▸ Task prompt
Below are records to write out again, exactly as they read.

[Source texts of formatted documents]
== Segment start ==
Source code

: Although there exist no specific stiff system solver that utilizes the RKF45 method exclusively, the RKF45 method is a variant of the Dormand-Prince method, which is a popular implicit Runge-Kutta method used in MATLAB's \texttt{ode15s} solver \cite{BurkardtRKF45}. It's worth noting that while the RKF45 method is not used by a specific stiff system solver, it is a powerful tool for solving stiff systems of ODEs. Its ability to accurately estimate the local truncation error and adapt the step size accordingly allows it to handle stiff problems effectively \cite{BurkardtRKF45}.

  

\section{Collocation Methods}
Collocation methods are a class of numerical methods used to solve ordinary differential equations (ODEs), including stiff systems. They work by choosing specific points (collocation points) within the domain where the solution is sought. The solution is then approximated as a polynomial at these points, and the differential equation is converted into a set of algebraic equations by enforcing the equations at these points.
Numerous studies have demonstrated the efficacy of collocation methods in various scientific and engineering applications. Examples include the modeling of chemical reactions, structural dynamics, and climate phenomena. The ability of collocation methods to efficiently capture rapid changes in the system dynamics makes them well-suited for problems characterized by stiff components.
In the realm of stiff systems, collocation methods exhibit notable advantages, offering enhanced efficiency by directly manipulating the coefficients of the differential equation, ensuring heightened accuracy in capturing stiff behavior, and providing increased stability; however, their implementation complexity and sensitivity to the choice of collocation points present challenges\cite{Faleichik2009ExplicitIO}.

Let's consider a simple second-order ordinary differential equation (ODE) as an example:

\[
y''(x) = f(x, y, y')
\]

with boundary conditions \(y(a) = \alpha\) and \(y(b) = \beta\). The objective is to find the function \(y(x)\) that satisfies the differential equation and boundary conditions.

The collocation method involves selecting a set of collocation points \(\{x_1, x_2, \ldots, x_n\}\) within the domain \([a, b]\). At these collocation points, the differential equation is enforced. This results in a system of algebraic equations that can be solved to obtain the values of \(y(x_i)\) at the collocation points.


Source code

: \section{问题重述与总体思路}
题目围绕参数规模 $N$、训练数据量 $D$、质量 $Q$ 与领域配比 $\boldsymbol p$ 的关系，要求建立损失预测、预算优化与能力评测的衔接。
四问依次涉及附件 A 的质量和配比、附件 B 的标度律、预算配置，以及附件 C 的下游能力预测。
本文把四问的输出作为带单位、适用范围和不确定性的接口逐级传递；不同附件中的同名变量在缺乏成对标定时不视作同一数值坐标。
== Segment end ==
▸ Task result
Source code

: Although there exist no specific stiff system solver that utilizes the RKF45 method exclusively, the RKF45 method is a variant of the Dormand-Prince method, which is a popular implicit Runge-Kutta method used in MATLAB's \texttt{ode15s} solver \cite{BurkardtRKF45}. It's worth noting that while the RKF45 method is not used by a specific stiff system solver, it is a powerful tool for solving stiff systems of ODEs. Its ability to accurately estimate the local truncation error and adapt the step size accordingly allows it to handle stiff problems effectively \cite{BurkardtRKF45}.

  

\section{Collocation Methods}
Collocation methods are a class of numerical methods used to solve ordinary differential equations (ODEs), including stiff systems. They work by choosing specific points (collocation points) within the domain where the solution is sought. The solution is then approximated as a polynomial at these points, and the differential equation is converted into a set of algebraic equations by enforcing the equations at these points.
Numerous studies have demonstrated the efficacy of collocation methods in various scientific and engineering applications. Examples include the modeling of chemical reactions, structural dynamics, and climate phenomena. The ability of collocation methods to efficiently capture rapid changes in the system dynamics makes them well-suited for problems characterized by stiff components.
In the realm of stiff systems, collocation methods exhibit notable advantages, offering enhanced efficiency by directly manipulating the coefficients of the differential equation, ensuring heightened accuracy in capturing stiff behavior, and providing increased stability; however, their implementation complexity and sensitivity to the choice of collocation points present challenges\cite{Faleichik2009ExplicitIO}.

Let's consider a simple second-order ordinary differential equation (ODE) as an example:

\[
y''(x) = f(x, y, y')
\]

with boundary conditions \(y(a) = \alpha\) and \(y(b) = \beta\). The objective is to find the function \(y(x)\) that satisfies the differential equation and boundary conditions.

The collocation method involves selecting a set of collocation points \(\{x_1, x_2, \ldots, x_n\}\) within the domain \([a, b]\). At these collocation points, the differential equation is enforced. This results in a system of algebraic equations that can be solved to obtain the values of \(y(x_i)\) at the collocation points.


Source code

: \section{问题重述与总体思路}
题目围绕参数规模 $N$、训练数据量 $D$、质量 $Q$ 与领域配比 $\boldsymbol p$ 的关系，要求建立损失预测、预算优化与能力评测的衔接。
四问依次涉及附件 A 的质量和配比、附件 B 的标度律、预算配置，以及附件 C 的下游能力预测。
本文把四问的输出作为带单位、适用范围和不确定性的接口逐级传递；不同附件中的同名变量在缺乏成对标定时不视作同一数值坐标。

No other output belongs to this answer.